Instructions to follow ▸
Go through the records below and copy out every line that contains the word "Modigliani".

Listed entries ▸
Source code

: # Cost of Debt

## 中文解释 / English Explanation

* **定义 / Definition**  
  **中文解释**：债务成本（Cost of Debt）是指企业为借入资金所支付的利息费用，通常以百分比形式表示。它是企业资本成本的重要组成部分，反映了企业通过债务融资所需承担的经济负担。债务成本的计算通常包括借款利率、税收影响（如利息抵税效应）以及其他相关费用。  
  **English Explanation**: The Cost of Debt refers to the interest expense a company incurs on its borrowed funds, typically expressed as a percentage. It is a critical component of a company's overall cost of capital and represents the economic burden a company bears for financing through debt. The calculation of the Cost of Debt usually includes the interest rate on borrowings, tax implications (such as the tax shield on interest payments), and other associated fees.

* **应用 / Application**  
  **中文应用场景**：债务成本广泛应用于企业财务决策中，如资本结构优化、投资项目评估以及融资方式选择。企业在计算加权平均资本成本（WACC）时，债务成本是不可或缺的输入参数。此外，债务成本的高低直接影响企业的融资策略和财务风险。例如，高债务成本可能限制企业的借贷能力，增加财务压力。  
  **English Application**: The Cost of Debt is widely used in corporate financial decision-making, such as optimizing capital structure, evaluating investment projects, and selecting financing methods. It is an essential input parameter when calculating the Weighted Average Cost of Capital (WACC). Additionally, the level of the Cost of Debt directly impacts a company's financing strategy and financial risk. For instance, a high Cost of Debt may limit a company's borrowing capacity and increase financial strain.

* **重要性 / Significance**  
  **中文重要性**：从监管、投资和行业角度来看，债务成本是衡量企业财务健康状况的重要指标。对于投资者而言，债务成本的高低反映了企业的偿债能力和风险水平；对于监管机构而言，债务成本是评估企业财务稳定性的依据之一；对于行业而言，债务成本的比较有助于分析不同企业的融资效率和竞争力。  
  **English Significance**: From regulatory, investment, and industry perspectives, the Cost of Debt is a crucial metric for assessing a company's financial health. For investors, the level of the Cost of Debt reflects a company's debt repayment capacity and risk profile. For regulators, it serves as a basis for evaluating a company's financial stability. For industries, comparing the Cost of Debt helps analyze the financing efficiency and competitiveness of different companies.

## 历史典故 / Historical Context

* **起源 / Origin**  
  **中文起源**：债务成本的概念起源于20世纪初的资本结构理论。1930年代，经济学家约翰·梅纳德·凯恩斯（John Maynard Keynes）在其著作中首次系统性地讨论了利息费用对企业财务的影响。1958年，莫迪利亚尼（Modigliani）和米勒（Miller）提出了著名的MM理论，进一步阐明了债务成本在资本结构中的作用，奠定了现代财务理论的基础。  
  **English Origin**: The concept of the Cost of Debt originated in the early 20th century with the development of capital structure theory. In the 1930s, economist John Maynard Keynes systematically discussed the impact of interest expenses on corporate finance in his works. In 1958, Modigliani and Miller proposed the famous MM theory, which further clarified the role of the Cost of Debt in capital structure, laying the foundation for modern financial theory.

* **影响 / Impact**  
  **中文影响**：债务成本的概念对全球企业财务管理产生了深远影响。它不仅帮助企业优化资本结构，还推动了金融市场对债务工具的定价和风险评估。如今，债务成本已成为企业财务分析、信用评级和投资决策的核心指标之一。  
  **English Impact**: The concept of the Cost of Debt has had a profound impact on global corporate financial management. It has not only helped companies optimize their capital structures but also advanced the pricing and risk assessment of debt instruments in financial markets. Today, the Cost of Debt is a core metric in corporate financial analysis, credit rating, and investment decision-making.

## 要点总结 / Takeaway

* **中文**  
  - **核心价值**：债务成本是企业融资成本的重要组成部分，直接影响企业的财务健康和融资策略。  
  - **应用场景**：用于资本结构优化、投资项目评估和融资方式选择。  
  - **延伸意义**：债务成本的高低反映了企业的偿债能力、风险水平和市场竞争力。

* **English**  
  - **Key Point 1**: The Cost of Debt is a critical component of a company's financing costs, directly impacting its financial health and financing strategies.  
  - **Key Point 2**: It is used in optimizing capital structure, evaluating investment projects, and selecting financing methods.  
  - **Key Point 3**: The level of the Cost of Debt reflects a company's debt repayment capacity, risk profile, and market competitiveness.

Output of the exercise ▸
  **中文起源**：债务成本的概念起源于20世纪初的资本结构理论。1930年代，经济学家约翰·梅纳德·凯恩斯（John Maynard Keynes）在其著作中首次系统性地讨论了利息费用对企业财务的影响。1958年，莫迪利亚尼（Modigliani）和米勒（Miller）提出了著名的MM理论，进一步阐明了债务成本在资本结构中的作用，奠定了现代财务理论的基础。  
  **English Origin**: The concept of the Cost of Debt originated in the early 20th century with the development of capital structure theory. In the 1930s, economist John Maynard Keynes systematically discussed the impact of interest expenses on corporate finance in his works. In 1958, Modigliani and Miller proposed the famous MM theory, which further clarified the role of the Cost of Debt in capital structure, laying the foundation for modern financial theory.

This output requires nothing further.